* _INSTRUCTIONS FOR THE TASK_
Retype, exactly and only, each line from the one containing "Le produit cartésien" to the end of the records below.

* _SUPPLIED RECORDS_
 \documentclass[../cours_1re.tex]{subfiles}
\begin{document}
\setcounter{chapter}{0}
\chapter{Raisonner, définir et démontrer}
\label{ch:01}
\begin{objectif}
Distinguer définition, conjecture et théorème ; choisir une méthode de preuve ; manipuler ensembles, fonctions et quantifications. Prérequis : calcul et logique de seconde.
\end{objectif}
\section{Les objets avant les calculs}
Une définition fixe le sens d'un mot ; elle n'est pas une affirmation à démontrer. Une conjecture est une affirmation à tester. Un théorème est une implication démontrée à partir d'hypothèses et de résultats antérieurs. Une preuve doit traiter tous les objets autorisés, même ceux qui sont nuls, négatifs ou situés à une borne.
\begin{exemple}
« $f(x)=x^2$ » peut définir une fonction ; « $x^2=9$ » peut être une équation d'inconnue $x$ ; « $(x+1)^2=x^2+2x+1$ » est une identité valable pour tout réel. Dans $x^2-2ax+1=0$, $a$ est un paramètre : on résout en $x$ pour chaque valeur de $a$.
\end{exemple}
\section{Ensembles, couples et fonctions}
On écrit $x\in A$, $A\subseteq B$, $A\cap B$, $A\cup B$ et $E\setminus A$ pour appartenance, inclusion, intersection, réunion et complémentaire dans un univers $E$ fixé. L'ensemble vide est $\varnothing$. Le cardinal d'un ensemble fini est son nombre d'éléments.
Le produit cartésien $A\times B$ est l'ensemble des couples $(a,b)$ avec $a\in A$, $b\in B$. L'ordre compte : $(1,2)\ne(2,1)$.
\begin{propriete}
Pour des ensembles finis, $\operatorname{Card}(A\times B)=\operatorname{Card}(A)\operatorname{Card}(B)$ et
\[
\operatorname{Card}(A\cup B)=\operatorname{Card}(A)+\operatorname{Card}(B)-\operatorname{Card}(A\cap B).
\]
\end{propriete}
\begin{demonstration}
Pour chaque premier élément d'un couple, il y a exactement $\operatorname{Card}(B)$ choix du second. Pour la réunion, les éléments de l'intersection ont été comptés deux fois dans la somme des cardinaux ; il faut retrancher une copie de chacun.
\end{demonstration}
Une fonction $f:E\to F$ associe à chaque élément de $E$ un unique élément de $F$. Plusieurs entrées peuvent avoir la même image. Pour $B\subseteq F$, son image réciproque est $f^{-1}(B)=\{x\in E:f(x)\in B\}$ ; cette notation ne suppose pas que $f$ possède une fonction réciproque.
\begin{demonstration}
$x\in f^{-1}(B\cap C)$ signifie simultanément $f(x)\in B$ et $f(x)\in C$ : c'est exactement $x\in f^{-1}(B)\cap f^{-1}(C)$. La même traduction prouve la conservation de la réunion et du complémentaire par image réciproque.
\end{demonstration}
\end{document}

* _REPLY_
Le produit cartésien $A\times B$ est l'ensemble des couples $(a,b)$ avec $a\in A$, $b\in B$. L'ordre compte : $(1,2)\ne(2,1)$.
\begin{propriete}
Pour des ensembles finis, $\operatorname{Card}(A\times B)=\operatorname{Card}(A)\operatorname{Card}(B)$ et
\[
\operatorname{Card}(A\cup B)=\operatorname{Card}(A)+\operatorname{Card}(B)-\operatorname{Card}(A\cap B).
\]
\end{propriete}
\begin{demonstration}
Pour chaque premier élément d'un couple, il y a exactement $\operatorname{Card}(B)$ choix du second. Pour la réunion, les éléments de l'intersection ont été comptés deux fois dans la somme des cardinaux ; il faut retrancher une copie de chacun.
\end{demonstration}
Une fonction $f:E\to F$ associe à chaque élément de $E$ un unique élément de $F$. Plusieurs entrées peuvent avoir la même image. Pour $B\subseteq F$, son image réciproque est $f^{-1}(B)=\{x\in E:f(x)\in B\}$ ; cette notation ne suppose pas que $f$ possède une fonction réciproque.
\begin{demonstration}
$x\in f^{-1}(B\cap C)$ signifie simultanément $f(x)\in B$ et $f(x)\in C$ : c'est exactement $x\in f^{-1}(B)\cap f^{-1}(C)$. La même traduction prouve la conservation de la réunion et du complémentaire par image réciproque.
\end{demonstration}
\end{document}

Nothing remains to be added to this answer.